Input records:
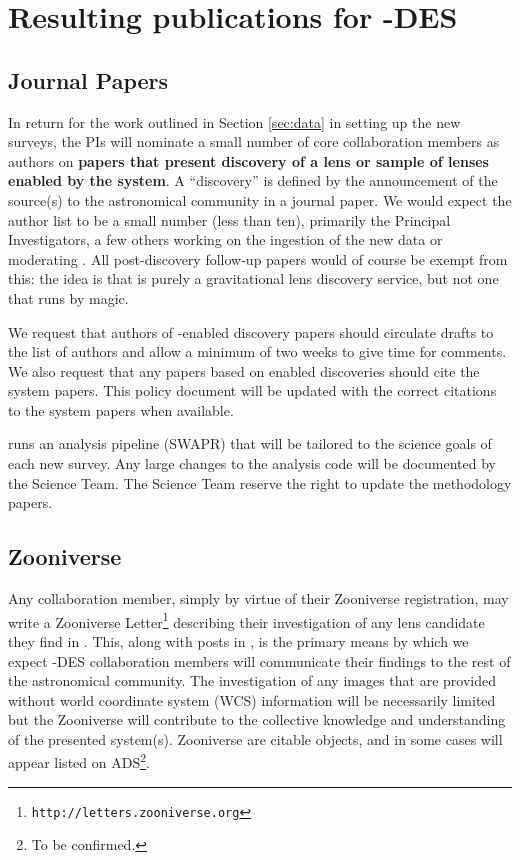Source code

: \documentclass[a4paper,twocolumn]{article}
\begin{document}

\section{Resulting publications for \SW-DES }
\label{sec:series}

\subsection{Journal Papers}
\label{sec:papers}
In return for the work outlined in Section \ref{sec:data} in setting up the new surveys, the \SW PIs will nominate a
small number of core \SW collaboration members as authors on \textbf{papers that
present discovery of a lens or sample of lenses enabled by the \SW system}. A ``discovery'' is defined by the announcement of the source(s) to the astronomical community in a journal paper. We would expect the \SW author list to be a small number (less than ten), primarily the Principal Investigators, a few others working on the ingestion of the new data or moderating \Talk. All post-discovery follow-up papers would of course be exempt from this: the idea is that \SW is purely a gravitational lens discovery service, but not one that runs by magic.

We request that authors of \SW-enabled discovery papers should circulate drafts to the list of \SW authors and allow a minimum of two weeks to give time for comments. We also request that any papers based on \SW enabled discoveries should cite the \SW system papers. This policy document will be updated with the correct citations to the \SW system papers when available.

\SW runs an analysis pipeline (SWAPR) that will be tailored to the science goals of each new survey. Any large changes to the analysis code will be documented  by the \SW Science Team. The \SW Science Team reserve the right to update the \SW methodology papers.



\subsection{Zooniverse \Letters}
\label{sec:comm}

Any \SW collaboration member, simply by virtue of their Zooniverse
registration, may write a Zooniverse
Letter\footnote{\texttt{http://letters.zooniverse.org}} describing their
investigation of any lens candidate they find in \SW. This, along with
posts in  \Talk, is the primary means by which we expect \SW-DES collaboration
members will communicate their findings to the rest of the
astronomical community. The investigation of any \SW images that are
provided without world coordinate system (WCS) information will be
necessarily limited but the \SW Zooniverse \Letters will contribute to the collective knowledge and understanding of the presented system(s). Zooniverse \Letters are citable\SW
objects, and in some cases will appear listed on ADS\footnote{To be confirmed.}. 
\end{document}
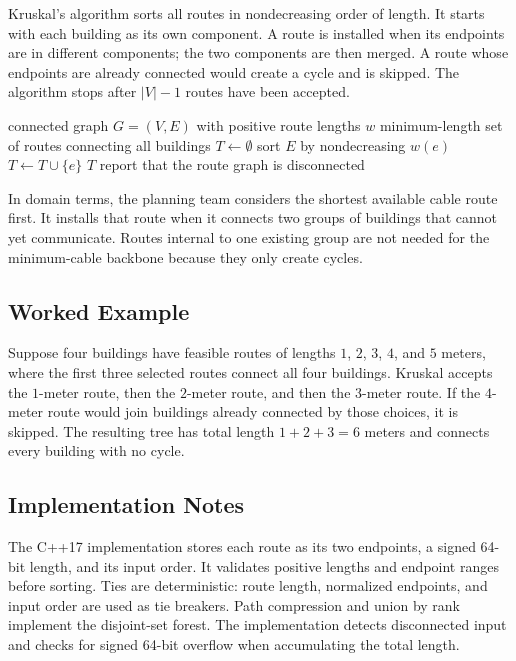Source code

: \documentclass[conference]{IEEEtran}
\begin{document}
Kruskal's algorithm sorts all routes in nondecreasing order of length. It
starts with each building as its own component. A route is installed when its
endpoints are in different components; the two components are then merged. A
route whose endpoints are already connected would create a cycle and is
skipped. The algorithm stops after $|V|-1$ routes have been accepted.

\begin{algorithm}[t]
\caption{Kruskal minimum-cable network}
\label{alg:kruskal}
\begin{algorithmic}[1]
\Require connected graph $G=(V,E)$ with positive route lengths $w$
\Ensure minimum-length set of routes connecting all buildings
\State $T\gets\emptyset$
  \State {}
\EndFor
\State sort $E$ by nondecreasing $w(e)$
    \State $T\gets T\cup\{e\}$
    \State {}
      \State \Return $T$
    \EndIf
  \EndIf
\EndFor
\State report that the route graph is disconnected
\end{algorithmic}
\end{algorithm}

In domain terms, the planning team considers the shortest available cable
route first. It installs that route when it connects two groups of buildings
that cannot yet communicate. Routes internal to one existing group are not
needed for the minimum-cable backbone because they only create cycles.

\subsection{Worked Example}

Suppose four buildings have feasible routes of lengths $1$, $2$, $3$, $4$,
and $5$ meters, where the first three selected routes connect all four
buildings. Kruskal accepts the $1$-meter route, then the $2$-meter route, and
then the $3$-meter route. If the $4$-meter route would join buildings already
connected by those choices, it is skipped. The resulting tree has total length
$1+2+3=6$ meters and connects every building with no cycle.

\subsection{Implementation Notes}

The C++17 implementation stores each route as its two endpoints, a signed
64-bit length, and its input order. It validates positive lengths and endpoint
ranges before sorting. Ties are deterministic: route length, normalized
endpoints, and input order are used as tie breakers. Path compression and
union by rank implement the disjoint-set forest. The implementation detects
disconnected input and checks for signed 64-bit overflow when accumulating the
total length.
\end{document}
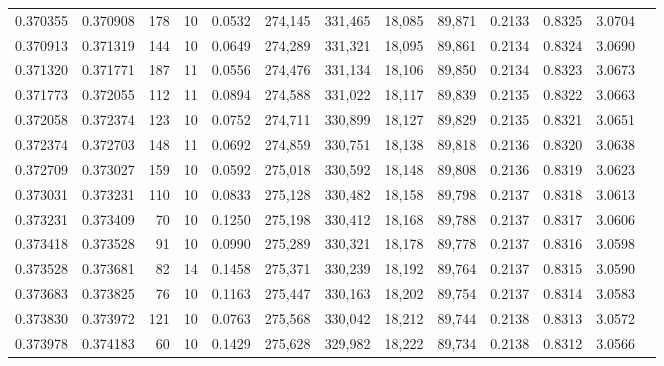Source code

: \begin{tabular}{rrrrrrrrrrrrr}
0.370355 & 0.370908 &   178 &  10 &                                     0.0532 & 274,145 & 331,465 &  18,085 &  89,871 & 0.2133 & 0.8325 & 3.0704 \\
0.370913 & 0.371319 &   144 &  10 &                                     0.0649 & 274,289 & 331,321 &  18,095 &  89,861 & 0.2134 & 0.8324 & 3.0690 \\
0.371320 & 0.371771 &   187 &  11 &                                     0.0556 & 274,476 & 331,134 &  18,106 &  89,850 & 0.2134 & 0.8323 & 3.0673 \\
0.371773 & 0.372055 &   112 &  11 &                                     0.0894 & 274,588 & 331,022 &  18,117 &  89,839 & 0.2135 & 0.8322 & 3.0663 \\
0.372058 & 0.372374 &   123 &  10 &                                     0.0752 & 274,711 & 330,899 &  18,127 &  89,829 & 0.2135 & 0.8321 & 3.0651 \\
0.372374 & 0.372703 &   148 &  11 &                                     0.0692 & 274,859 & 330,751 &  18,138 &  89,818 & 0.2136 & 0.8320 & 3.0638 \\
0.372709 & 0.373027 &   159 &  10 &                                     0.0592 & 275,018 & 330,592 &  18,148 &  89,808 & 0.2136 & 0.8319 & 3.0623 \\
0.373031 & 0.373231 &   110 &  10 &                                     0.0833 & 275,128 & 330,482 &  18,158 &  89,798 & 0.2137 & 0.8318 & 3.0613 \\
0.373231 & 0.373409 &    70 &  10 &                                     0.1250 & 275,198 & 330,412 &  18,168 &  89,788 & 0.2137 & 0.8317 & 3.0606 \\
0.373418 & 0.373528 &    91 &  10 &                                     0.0990 & 275,289 & 330,321 &  18,178 &  89,778 & 0.2137 & 0.8316 & 3.0598 \\
0.373528 & 0.373681 &    82 &  14 &                                     0.1458 & 275,371 & 330,239 &  18,192 &  89,764 & 0.2137 & 0.8315 & 3.0590 \\
0.373683 & 0.373825 &    76 &  10 &                                     0.1163 & 275,447 & 330,163 &  18,202 &  89,754 & 0.2137 & 0.8314 & 3.0583 \\
0.373830 & 0.373972 &   121 &  10 &                                     0.0763 & 275,568 & 330,042 &  18,212 &  89,744 & 0.2138 & 0.8313 & 3.0572 \\
0.373978 & 0.374183 &    60 &  10 &                                     0.1429 & 275,628 & 329,982 &  18,222 &  89,734 & 0.2138 & 0.8312 & 3.0566 \\

\end{tabular}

Exercise directions: Show every line from the entries that includes the word "when".

Your response:
We request that authors of \SW-enabled discovery papers should circulate drafts to the list of \SW authors and allow a minimum of two weeks to give time for comments. We also request that any papers based on \SW enabled discoveries should cite the \SW system papers. This policy document will be updated with the correct citations to the \SW system papers when available.
starts with each building as its own component. A route is installed when its
route first. It installs that route when it connects two groups of buildings
disconnected input and checks for signed 64-bit overflow when accumulating the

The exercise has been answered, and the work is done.